ここは問題を抱えていると自覚するAC本人が自分たちの問題を語り合うための場所です。

まず、「息子が引きこもりで」「姉が過食症で」「友人がアル中で」悩んでるんですけど、彼(彼女)はきっとACだから何とか助けたいと思いまして…というふうに、自分以外の他人の問題を持ってくるのはご遠慮ください。

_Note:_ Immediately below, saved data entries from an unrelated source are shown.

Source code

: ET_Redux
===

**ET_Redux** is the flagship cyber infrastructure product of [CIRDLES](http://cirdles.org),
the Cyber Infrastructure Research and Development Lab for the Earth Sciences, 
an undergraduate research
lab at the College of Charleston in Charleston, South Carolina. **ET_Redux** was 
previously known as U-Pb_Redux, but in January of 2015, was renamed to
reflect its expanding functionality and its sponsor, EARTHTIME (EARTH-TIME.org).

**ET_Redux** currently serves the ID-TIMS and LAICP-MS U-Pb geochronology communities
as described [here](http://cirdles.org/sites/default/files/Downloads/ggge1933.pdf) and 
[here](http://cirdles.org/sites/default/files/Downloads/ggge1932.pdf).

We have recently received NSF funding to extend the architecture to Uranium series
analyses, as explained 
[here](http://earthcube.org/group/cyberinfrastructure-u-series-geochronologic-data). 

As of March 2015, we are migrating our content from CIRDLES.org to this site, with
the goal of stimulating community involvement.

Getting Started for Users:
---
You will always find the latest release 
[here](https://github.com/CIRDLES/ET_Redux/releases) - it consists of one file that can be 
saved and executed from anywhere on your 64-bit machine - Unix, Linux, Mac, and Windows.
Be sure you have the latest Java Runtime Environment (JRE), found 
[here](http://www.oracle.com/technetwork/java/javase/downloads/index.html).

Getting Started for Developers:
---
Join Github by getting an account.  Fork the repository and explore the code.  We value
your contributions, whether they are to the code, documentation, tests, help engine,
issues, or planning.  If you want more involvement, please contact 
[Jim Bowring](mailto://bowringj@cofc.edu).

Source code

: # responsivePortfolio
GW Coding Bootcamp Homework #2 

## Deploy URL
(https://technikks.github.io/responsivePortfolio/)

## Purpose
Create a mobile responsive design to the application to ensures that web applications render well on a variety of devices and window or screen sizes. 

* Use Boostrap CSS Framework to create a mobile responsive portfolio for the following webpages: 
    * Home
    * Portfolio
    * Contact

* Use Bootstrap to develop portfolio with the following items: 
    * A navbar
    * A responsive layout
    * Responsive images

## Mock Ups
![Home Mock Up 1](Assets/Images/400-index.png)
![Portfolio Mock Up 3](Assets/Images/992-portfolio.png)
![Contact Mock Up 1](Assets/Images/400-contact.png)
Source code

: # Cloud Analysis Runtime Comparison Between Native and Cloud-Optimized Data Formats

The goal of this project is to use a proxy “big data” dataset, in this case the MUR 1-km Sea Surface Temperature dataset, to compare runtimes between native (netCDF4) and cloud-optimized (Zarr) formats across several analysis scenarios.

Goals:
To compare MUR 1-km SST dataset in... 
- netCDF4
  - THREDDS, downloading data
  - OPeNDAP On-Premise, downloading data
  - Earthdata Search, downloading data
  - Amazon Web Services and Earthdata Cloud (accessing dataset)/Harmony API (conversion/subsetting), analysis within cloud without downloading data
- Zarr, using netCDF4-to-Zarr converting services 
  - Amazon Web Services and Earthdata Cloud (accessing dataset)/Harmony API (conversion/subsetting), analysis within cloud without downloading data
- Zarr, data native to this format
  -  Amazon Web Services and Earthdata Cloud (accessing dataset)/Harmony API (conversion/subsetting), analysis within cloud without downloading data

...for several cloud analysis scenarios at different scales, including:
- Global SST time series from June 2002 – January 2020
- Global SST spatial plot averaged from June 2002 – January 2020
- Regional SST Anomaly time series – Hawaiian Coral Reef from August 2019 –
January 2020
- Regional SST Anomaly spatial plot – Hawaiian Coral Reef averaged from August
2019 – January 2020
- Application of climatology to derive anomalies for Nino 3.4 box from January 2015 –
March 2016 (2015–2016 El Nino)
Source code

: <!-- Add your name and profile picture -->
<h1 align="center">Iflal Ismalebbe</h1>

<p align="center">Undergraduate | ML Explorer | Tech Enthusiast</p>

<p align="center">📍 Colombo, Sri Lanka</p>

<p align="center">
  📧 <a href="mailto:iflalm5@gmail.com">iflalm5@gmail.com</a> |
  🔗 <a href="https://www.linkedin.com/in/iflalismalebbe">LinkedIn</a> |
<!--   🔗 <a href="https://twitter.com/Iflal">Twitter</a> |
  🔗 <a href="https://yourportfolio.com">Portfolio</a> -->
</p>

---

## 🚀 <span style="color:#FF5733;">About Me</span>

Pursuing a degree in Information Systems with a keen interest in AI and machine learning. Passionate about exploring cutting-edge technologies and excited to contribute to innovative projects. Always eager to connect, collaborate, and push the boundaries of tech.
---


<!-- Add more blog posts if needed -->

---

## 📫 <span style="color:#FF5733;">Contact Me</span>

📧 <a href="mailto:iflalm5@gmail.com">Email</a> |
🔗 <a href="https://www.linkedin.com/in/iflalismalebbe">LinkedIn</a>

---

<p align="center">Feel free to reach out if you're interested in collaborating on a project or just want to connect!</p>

ひとつには、問題を抱えたAC本人同士が自分の気持ちを分かち合う場で、いきなり自分一人「ACじゃありません、ワタシは救助者でございます」的なスタンスの人が入ってこられると、腹を割って自分に誠実に話そうという雰囲気が壊されてしまうからです。多くのACは、救助の名を借りた心への侵入、幼児扱いという「やさしい暴力」に晒されてきた人々でもあるのです。

またACは自己評価が低い分、人間関係において「必要とされる必要」に駆られやすい人々であるとも言われます。誰か自分よりひどい状態の人を哀れみ、救助する役割を演じることによって「自分は必要とされている」という束の間の安心感を得ようとする傾向があるからです。しかもほとんどの場合その「救助」は、「必要とされている私」のポジションから追い出されたくないという無意識の欲求から、救助される側を(そして救助者の役割を演じる自分をも)いつまでも病んだ依存状態に結びつけておこうとするものである、ということが分かっています(共依存)。

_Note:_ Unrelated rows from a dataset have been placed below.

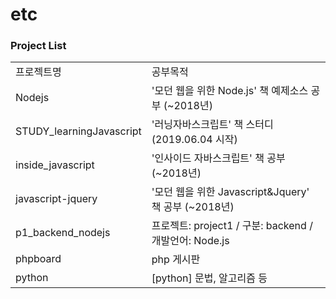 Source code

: # etc

### Project List
| | |
|-|-|
|프로젝트명|공부목적|
|Nodejs|'모던 웹을 위한 Node.js' 책 예제소스 공부 (~2018년)|
|STUDY_learningJavascript|'러닝자바스크립트' 책 스터디 (2019.06.04 시작)|
|inside_javascript|'인사이드 자바스크립트' 책 공부 (~2018년)|
|javascript-jquery|'모던 웹을 위한 Javascript&Jquery' 책 공부 (~2018년)|
|p1_backend_nodejs|프로젝트: project1 / 구분: backend / 개발언어: Node.js|
|phpboard|php 게시판|
|python|[python] 문법, 알고리즘 등|
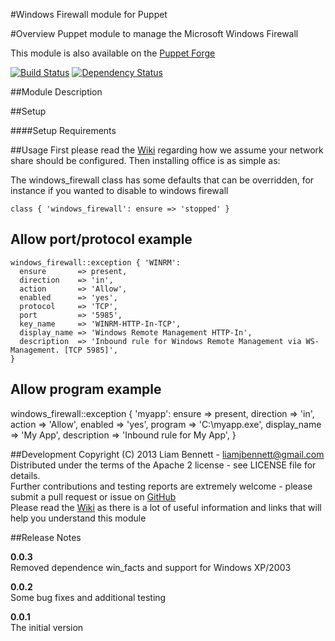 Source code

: #Windows Firewall module for Puppet

#Overview
Puppet module to manage the Microsoft Windows Firewall

This module is also available on the [Puppet Forge](https://forge.puppetlabs.com/rmsphd/windows_firewall)

[![Build
Status](https://secure.travis-ci.org/liamjbennett/puppet-windows_firewall.png)](http://travis-ci.org/liamjbennett/puppet-windows_firewall)
[![Dependency
Status](https://gemnasium.com/liamjbennett/puppet-windows_firewall.png)](http://gemnasium.com/liamjbennett/puppet-windows_firewall)

##Module Description

##Setup

####Setup Requirements



##Usage
First please read the [Wiki](https://github.com/liamjbennett/puppet-windows_firewall/wiki) regarding how we assume your network
share should be configured. Then installing office is as simple as:

The windows_firewall class has some defaults that can be overridden, for instance if you wanted to disable to windows firewall

	class { 'windows_firewall': ensure => 'stopped' }

## Allow port/protocol example ##
    windows_firewall::exception { 'WINRM':
      ensure       => present,
      direction    => 'in',
      action       => 'Allow',
      enabled      => 'yes',
      protocol     => 'TCP',
      port         => '5985',
      key_name     => 'WINRM-HTTP-In-TCP',
      display_name => 'Windows Remote Management HTTP-In',
      description  => 'Inbound rule for Windows Remote Management via WS-Management. [TCP 5985]',
    }

## Allow program example ##
   windows_firewall::exception { 'myapp':
     ensure       => present,
     direction    => 'in',
     action       => 'Allow',
     enabled      => 'yes',
     program      => 'C:\\myapp.exe',
     display_name => 'My App',
     description  => 'Inbound rule for My App',
   }

##Development
Copyright (C) 2013 Liam Bennett - <liamjbennett@gmail.com> <br/>
Distributed under the terms of the Apache 2 license - see LICENSE file for details. <br/>
Further contributions and testing reports are extremely welcome - please submit a pull request or issue on [GitHub](https://github.com/liamjbennett/puppet-windows_firewall) <br/>
Please read the [Wiki](https://github.com/liamjbennett/puppet-windows_firewall/wiki) as there is a lot of useful information and links that will help you understand this module <br/>

##Release Notes

__0.0.3__ <br/>
Removed dependence win_facts and support for Windows XP/2003

__0.0.2__ <br/>
Some bug fixes and additional testing

__0.0.1__ <br/>
The initial version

自分を包み隠したい欲求から「あの人が〜」「この人は〜」と他人の話ばかりしていないかどうか、自分を見つめ直してみてください。

◆言いっぱなし、聞きっぱなし◆
他の人の問題に対し、具体的な介入・アドバイス等はしないこと。多くのACミーティングでの原則です。私たちは精神医療や心理療法の専門家ではありません。自助グループで求められることは、ただ仲間の話に耳を傾け、共感することです。

(もしあなたが医療・心理療法の専門家であったとしても、この場所では対等な仲間の一人として、個人の問題への介入はしないということを守ってください。個々のACは必要と判断したならば自分の責任においてそういった専門家のサービスも利用します。)

またACの多くは自己評価の低さを包み隠すために「救助者」の役割にしがみつき、それが一層問題を悪化させる傾向があることから、そういった事態を防ぐための知恵のひとつでもあります。

 まだ回復の進んでいない早過ぎる段階で、セルフヘルプ・グループのなかの特定の人々とだけ近すぎる関係をつくることは、危険なことでもあります。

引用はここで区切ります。